● **ABOUT THIS EXERCISE**: Go through the data below and retype all of it exactly.

(Data entries)
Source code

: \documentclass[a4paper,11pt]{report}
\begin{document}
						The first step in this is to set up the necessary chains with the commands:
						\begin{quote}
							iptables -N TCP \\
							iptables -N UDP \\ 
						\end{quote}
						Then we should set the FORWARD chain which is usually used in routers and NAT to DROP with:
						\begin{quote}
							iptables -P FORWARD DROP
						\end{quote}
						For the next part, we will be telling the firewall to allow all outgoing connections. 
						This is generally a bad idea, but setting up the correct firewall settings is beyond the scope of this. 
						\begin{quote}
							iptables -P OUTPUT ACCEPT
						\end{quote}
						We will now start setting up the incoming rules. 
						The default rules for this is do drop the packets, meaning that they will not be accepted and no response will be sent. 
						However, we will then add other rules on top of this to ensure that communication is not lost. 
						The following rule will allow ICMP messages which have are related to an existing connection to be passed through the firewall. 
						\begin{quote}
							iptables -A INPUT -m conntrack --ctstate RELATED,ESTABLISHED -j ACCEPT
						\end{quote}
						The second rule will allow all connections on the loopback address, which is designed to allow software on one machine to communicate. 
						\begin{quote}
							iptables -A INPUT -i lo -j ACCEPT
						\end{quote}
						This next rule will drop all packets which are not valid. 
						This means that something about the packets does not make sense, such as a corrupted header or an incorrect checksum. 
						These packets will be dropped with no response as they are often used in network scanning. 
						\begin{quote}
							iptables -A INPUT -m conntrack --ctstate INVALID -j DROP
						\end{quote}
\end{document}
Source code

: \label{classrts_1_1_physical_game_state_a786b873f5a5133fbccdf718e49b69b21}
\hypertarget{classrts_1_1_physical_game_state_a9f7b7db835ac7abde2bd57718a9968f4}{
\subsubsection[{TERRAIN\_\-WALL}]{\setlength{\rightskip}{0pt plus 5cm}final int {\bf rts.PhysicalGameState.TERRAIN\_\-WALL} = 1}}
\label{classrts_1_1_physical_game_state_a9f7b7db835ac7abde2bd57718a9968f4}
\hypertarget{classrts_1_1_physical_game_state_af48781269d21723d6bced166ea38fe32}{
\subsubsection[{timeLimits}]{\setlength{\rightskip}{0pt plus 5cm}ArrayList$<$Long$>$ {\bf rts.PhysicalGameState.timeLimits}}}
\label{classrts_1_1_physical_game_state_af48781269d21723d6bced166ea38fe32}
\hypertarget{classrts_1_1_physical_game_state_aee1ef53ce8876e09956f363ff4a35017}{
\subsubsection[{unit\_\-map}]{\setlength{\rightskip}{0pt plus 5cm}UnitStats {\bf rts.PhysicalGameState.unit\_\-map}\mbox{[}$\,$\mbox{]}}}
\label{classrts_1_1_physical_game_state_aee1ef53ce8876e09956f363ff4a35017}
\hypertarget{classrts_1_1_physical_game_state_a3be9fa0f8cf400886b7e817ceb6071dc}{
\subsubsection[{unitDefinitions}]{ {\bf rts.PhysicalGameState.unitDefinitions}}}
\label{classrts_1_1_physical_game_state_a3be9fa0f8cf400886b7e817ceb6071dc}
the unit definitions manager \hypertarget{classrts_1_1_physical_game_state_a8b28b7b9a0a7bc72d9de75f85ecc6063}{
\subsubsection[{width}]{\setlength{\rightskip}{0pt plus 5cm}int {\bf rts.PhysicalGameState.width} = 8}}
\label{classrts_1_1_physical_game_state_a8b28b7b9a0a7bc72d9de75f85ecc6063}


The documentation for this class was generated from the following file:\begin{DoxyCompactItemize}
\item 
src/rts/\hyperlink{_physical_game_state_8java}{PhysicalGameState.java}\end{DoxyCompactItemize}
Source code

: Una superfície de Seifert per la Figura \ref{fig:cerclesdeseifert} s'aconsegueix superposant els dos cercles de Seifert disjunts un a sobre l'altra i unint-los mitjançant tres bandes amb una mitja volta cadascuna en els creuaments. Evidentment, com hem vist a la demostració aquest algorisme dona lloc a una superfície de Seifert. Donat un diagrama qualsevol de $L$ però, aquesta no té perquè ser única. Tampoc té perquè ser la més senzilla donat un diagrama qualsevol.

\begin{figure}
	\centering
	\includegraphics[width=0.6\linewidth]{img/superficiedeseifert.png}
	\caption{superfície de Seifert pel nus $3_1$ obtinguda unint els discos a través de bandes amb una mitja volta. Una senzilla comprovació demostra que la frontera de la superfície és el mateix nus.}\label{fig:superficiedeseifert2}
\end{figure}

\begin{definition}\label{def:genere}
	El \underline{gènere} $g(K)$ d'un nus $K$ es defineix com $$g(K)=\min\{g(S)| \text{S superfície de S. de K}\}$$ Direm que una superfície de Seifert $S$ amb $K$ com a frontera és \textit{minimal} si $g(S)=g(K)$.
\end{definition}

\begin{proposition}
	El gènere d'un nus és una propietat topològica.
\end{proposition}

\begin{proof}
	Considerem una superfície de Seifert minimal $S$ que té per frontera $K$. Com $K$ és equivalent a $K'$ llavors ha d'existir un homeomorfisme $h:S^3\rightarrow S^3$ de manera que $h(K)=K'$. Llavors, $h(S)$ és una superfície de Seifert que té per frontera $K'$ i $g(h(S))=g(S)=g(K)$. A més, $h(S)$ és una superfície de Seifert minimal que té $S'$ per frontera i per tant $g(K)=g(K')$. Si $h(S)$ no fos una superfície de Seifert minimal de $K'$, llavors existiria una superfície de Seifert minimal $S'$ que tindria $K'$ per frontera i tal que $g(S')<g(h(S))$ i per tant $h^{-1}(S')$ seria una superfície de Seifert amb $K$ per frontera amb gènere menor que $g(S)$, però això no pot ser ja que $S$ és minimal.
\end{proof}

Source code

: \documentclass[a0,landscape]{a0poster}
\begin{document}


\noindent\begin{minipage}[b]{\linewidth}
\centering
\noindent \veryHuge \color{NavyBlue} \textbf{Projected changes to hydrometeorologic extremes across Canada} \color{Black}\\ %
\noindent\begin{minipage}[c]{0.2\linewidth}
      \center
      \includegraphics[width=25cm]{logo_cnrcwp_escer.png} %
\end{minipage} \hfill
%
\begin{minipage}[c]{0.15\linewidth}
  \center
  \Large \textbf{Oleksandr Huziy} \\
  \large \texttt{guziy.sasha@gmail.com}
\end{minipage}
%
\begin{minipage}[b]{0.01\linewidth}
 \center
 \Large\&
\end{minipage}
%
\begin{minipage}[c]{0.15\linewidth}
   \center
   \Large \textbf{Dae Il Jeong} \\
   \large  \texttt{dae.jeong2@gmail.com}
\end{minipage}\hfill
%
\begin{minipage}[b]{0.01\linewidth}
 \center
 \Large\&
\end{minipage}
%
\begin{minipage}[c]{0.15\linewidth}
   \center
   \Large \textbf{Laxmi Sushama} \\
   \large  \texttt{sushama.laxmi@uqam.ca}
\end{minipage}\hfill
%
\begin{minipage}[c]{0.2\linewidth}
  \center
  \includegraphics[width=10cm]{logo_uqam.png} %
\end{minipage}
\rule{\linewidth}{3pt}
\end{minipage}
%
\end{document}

● **WRITTEN ANSWER**:
Source code

: \documentclass[a4paper,11pt]{report}
\begin{document}
						The first step in this is to set up the necessary chains with the commands:
						\begin{quote}
							iptables -N TCP \\
							iptables -N UDP \\ 
						\end{quote}
						Then we should set the FORWARD chain which is usually used in routers and NAT to DROP with:
						\begin{quote}
							iptables -P FORWARD DROP
						\end{quote}
						For the next part, we will be telling the firewall to allow all outgoing connections. 
						This is generally a bad idea, but setting up the correct firewall settings is beyond the scope of this. 
						\begin{quote}
							iptables -P OUTPUT ACCEPT
						\end{quote}
						We will now start setting up the incoming rules. 
						The default rules for this is do drop the packets, meaning that they will not be accepted and no response will be sent. 
						However, we will then add other rules on top of this to ensure that communication is not lost. 
						The following rule will allow ICMP messages which have are related to an existing connection to be passed through the firewall. 
						\begin{quote}
							iptables -A INPUT -m conntrack --ctstate RELATED,ESTABLISHED -j ACCEPT
						\end{quote}
						The second rule will allow all connections on the loopback address, which is designed to allow software on one machine to communicate. 
						\begin{quote}
							iptables -A INPUT -i lo -j ACCEPT
						\end{quote}
						This next rule will drop all packets which are not valid. 
						This means that something about the packets does not make sense, such as a corrupted header or an incorrect checksum. 
						These packets will be dropped with no response as they are often used in network scanning. 
						\begin{quote}
							iptables -A INPUT -m conntrack --ctstate INVALID -j DROP
						\end{quote}
\end{document}
Source code

: \label{classrts_1_1_physical_game_state_a786b873f5a5133fbccdf718e49b69b21}
\hypertarget{classrts_1_1_physical_game_state_a9f7b7db835ac7abde2bd57718a9968f4}{
\subsubsection[{TERRAIN\_\-WALL}]{\setlength{\rightskip}{0pt plus 5cm}final int {\bf rts.PhysicalGameState.TERRAIN\_\-WALL} = 1}}
\label{classrts_1_1_physical_game_state_a9f7b7db835ac7abde2bd57718a9968f4}
\hypertarget{classrts_1_1_physical_game_state_af48781269d21723d6bced166ea38fe32}{
\subsubsection[{timeLimits}]{\setlength{\rightskip}{0pt plus 5cm}ArrayList$<$Long$>$ {\bf rts.PhysicalGameState.timeLimits}}}
\label{classrts_1_1_physical_game_state_af48781269d21723d6bced166ea38fe32}
\hypertarget{classrts_1_1_physical_game_state_aee1ef53ce8876e09956f363ff4a35017}{
\subsubsection[{unit\_\-map}]{\setlength{\rightskip}{0pt plus 5cm}UnitStats {\bf rts.PhysicalGameState.unit\_\-map}\mbox{[}$\,$\mbox{]}}}
\label{classrts_1_1_physical_game_state_aee1ef53ce8876e09956f363ff4a35017}
\hypertarget{classrts_1_1_physical_game_state_a3be9fa0f8cf400886b7e817ceb6071dc}{
\subsubsection[{unitDefinitions}]{ {\bf rts.PhysicalGameState.unitDefinitions}}}
\label{classrts_1_1_physical_game_state_a3be9fa0f8cf400886b7e817ceb6071dc}
the unit definitions manager \hypertarget{classrts_1_1_physical_game_state_a8b28b7b9a0a7bc72d9de75f85ecc6063}{
\subsubsection[{width}]{\setlength{\rightskip}{0pt plus 5cm}int {\bf rts.PhysicalGameState.width} = 8}}
\label{classrts_1_1_physical_game_state_a8b28b7b9a0a7bc72d9de75f85ecc6063}


The documentation for this class was generated from the following file:\begin{DoxyCompactItemize}
\item 
src/rts/\hyperlink{_physical_game_state_8java}{PhysicalGameState.java}\end{DoxyCompactItemize}
Source code

: Una superfície de Seifert per la Figura \ref{fig:cerclesdeseifert} s'aconsegueix superposant els dos cercles de Seifert disjunts un a sobre l'altra i unint-los mitjançant tres bandes amb una mitja volta cadascuna en els creuaments. Evidentment, com hem vist a la demostració aquest algorisme dona lloc a una superfície de Seifert. Donat un diagrama qualsevol de $L$ però, aquesta no té perquè ser única. Tampoc té perquè ser la més senzilla donat un diagrama qualsevol.

\begin{figure}
	\centering
	\includegraphics[width=0.6\linewidth]{img/superficiedeseifert.png}
	\caption{superfície de Seifert pel nus $3_1$ obtinguda unint els discos a través de bandes amb una mitja volta. Una senzilla comprovació demostra que la frontera de la superfície és el mateix nus.}\label{fig:superficiedeseifert2}
\end{figure}

\begin{definition}\label{def:genere}
	El \underline{gènere} $g(K)$ d'un nus $K$ es defineix com $$g(K)=\min\{g(S)| \text{S superfície de S. de K}\}$$ Direm que una superfície de Seifert $S$ amb $K$ com a frontera és \textit{minimal} si $g(S)=g(K)$.
\end{definition}

\begin{proposition}
	El gènere d'un nus és una propietat topològica.
\end{proposition}

\begin{proof}
	Considerem una superfície de Seifert minimal $S$ que té per frontera $K$. Com $K$ és equivalent a $K'$ llavors ha d'existir un homeomorfisme $h:S^3\rightarrow S^3$ de manera que $h(K)=K'$. Llavors, $h(S)$ és una superfície de Seifert que té per frontera $K'$ i $g(h(S))=g(S)=g(K)$. A més, $h(S)$ és una superfície de Seifert minimal que té $S'$ per frontera i per tant $g(K)=g(K')$. Si $h(S)$ no fos una superfície de Seifert minimal de $K'$, llavors existiria una superfície de Seifert minimal $S'$ que tindria $K'$ per frontera i tal que $g(S')<g(h(S))$ i per tant $h^{-1}(S')$ seria una superfície de Seifert amb $K$ per frontera amb gènere menor que $g(S)$, però això no pot ser ja que $S$ és minimal.
\end{proof}

Source code

: \documentclass[a0,landscape]{a0poster}
\begin{document}


\noindent\begin{minipage}[b]{\linewidth}
\centering
\noindent \veryHuge \color{NavyBlue} \textbf{Projected changes to hydrometeorologic extremes across Canada} \color{Black}\\ %
\noindent\begin{minipage}[c]{0.2\linewidth}
      \center
      \includegraphics[width=25cm]{logo_cnrcwp_escer.png} %
\end{minipage} \hfill
%
\begin{minipage}[c]{0.15\linewidth}
  \center
  \Large \textbf{Oleksandr Huziy} \\
  \large \texttt{guziy.sasha@gmail.com}
\end{minipage}
%
\begin{minipage}[b]{0.01\linewidth}
 \center
 \Large\&
\end{minipage}
%
\begin{minipage}[c]{0.15\linewidth}
   \center
   \Large \textbf{Dae Il Jeong} \\
   \large  \texttt{dae.jeong2@gmail.com}
\end{minipage}\hfill
%
\begin{minipage}[b]{0.01\linewidth}
 \center
 \Large\&
\end{minipage}
%
\begin{minipage}[c]{0.15\linewidth}
   \center
   \Large \textbf{Laxmi Sushama} \\
   \large  \texttt{sushama.laxmi@uqam.ca}
\end{minipage}\hfill
%
\begin{minipage}[c]{0.2\linewidth}
  \center
  \includegraphics[width=10cm]{logo_uqam.png} %
\end{minipage}
\rule{\linewidth}{3pt}
\end{minipage}
%
\end{document}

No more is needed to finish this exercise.